I guess anywhere from mid AM to mid PM.


----------



## Tim Correll (Jul 18, 2005)

WA said:


> It is generally advisable to have one jacket per order for the first three orders for fitting purposes before doing a group in one order.
> 
> Savile Row has some of the top cutters in the world, who are some of the best pattern makers on earth, but it is an educated guess where the lines goes on a pattern, because there are so many variations from one person to another to another etc. so they have fittings to tweak the pattern per person. MTM does not do this. Custom/bespoke is so much more detailed that they keep your pattern and adjust it as the years go by.
> 
> ...


For the first three orders, is ordering one suit per order, as opposed to ordering one jacket per order for the first three orders a good idea?

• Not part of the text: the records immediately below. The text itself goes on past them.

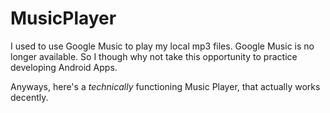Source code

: # MusicPlayer

I used to use Google Music to play my local mp3 files.
Google Music is no longer available.
So I though why not take this opportunity to practice developing Android Apps.

Anyways, here's a *technically* functioning Music Player, that actually works decently.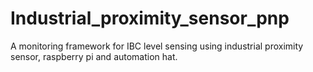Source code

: # Industrial_proximity_sensor_pnp
A monitoring framework for IBC level sensing using industrial proximity sensor, raspberry pi and automation hat.
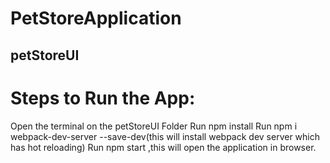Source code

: # PetStoreApplication
## petStoreUI
# Steps to Run the App:

Open the terminal on the petStoreUI Folder
Run npm install
Run npm i webpack-dev-server --save-dev(this will install webpack dev server which has hot reloading)
Run npm start ,this will open the application in browser.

Or, is it better to just order one jacket per order for the first three orders?

FWIW, some people need and/or prefer suits to jackets for their first one, two or three orders.


----------



## mafoofan (May 16, 2005)

Audi S5 TC said:


> For the first three orders, is ordering one suit per order, as opposed to ordering one jacket per order for the first three orders a good idea?
> 
> Or, is it better to just order one jacket per order for the first three orders?
> 
> FWIW, some people need and/or prefer suits to jackets for their first one, two or three orders.


I'm getting confused by your questions. Bottomline:

1. It doesn't matter whether you order a suit or jacket first: it depends on what you want or need.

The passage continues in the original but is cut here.